# Your objective:
Could you print the stretch of lines below from the one with "[John Henry Thompson](../README.md)" through the one with "- Butter: 5 tbsps", exactly as they stand and without any pictures?

== Material provided ==

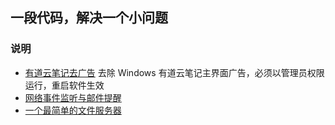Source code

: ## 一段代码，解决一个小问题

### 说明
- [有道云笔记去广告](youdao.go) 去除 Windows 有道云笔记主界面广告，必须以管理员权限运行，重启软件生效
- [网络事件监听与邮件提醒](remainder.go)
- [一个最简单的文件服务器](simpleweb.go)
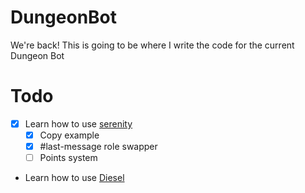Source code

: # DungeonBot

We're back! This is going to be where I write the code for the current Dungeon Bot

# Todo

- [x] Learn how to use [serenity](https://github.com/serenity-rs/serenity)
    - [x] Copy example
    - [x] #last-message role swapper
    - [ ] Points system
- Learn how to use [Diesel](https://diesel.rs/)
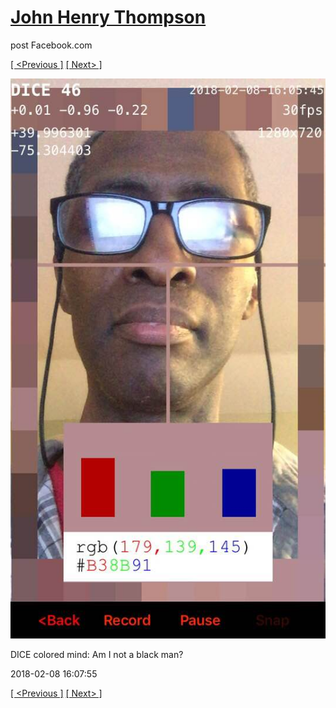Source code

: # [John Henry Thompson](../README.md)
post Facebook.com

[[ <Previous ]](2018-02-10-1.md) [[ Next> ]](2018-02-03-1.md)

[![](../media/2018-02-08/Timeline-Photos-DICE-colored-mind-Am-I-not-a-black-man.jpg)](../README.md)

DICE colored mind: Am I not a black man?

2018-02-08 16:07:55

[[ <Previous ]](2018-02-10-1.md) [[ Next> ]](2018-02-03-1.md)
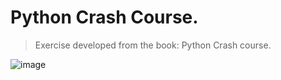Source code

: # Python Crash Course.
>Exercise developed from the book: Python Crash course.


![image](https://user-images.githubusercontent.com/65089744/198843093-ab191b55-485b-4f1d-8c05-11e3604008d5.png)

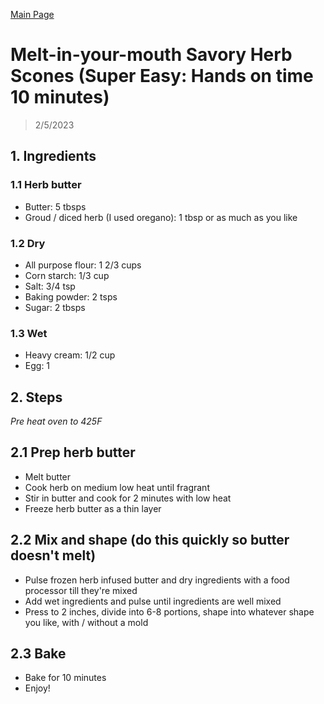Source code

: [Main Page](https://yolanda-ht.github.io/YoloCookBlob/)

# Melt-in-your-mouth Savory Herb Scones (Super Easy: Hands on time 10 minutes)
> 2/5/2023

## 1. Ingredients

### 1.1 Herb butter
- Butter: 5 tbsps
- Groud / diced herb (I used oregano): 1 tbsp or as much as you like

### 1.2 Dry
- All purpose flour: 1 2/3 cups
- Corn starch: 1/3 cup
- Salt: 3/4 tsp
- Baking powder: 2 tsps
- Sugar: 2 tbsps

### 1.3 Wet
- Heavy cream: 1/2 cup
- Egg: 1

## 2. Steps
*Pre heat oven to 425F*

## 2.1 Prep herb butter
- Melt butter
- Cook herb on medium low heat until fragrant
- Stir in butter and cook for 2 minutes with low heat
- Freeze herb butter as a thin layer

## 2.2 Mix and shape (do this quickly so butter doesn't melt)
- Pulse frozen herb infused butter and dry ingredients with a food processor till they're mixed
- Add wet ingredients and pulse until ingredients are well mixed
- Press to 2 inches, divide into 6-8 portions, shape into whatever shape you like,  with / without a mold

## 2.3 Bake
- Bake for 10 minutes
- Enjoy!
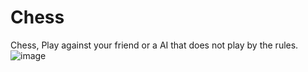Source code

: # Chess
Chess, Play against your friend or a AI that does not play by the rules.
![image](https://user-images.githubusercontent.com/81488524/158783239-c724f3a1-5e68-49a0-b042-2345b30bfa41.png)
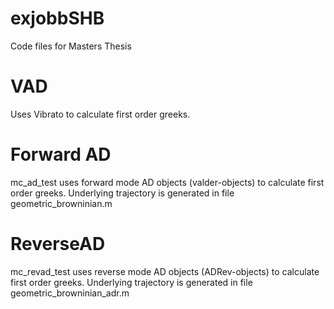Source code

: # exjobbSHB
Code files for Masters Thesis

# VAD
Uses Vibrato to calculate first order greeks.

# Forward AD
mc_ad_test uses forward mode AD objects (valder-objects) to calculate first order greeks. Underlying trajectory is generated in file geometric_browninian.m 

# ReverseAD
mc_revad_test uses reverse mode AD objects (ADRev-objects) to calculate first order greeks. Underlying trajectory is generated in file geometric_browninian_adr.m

===

# Answer for the task:
: # [John Henry Thompson](../README.md)
post Facebook.com

[[ <Previous ]](2018-02-10-1.md) [[ Next> ]](2018-02-03-1.md)

[![](../media/2018-02-08/Timeline-Photos-DICE-colored-mind-Am-I-not-a-black-man.jpg)](../README.md)

DICE colored mind: Am I not a black man?

2018-02-08 16:07:55

[[ <Previous ]](2018-02-10-1.md) [[ Next> ]](2018-02-03-1.md)
Source code

: # Python Crash Course.
>Exercise developed from the book: Python Crash course.


![image](https://user-images.githubusercontent.com/65089744/198843093-ab191b55-485b-4f1d-8c05-11e3604008d5.png)

Source code

: [Main Page](https://yolanda-ht.github.io/YoloCookBlob/)

# Melt-in-your-mouth Savory Herb Scones (Super Easy: Hands on time 10 minutes)
> 2/5/2023

## 1. Ingredients

### 1.1 Herb butter
- Butter: 5 tbsps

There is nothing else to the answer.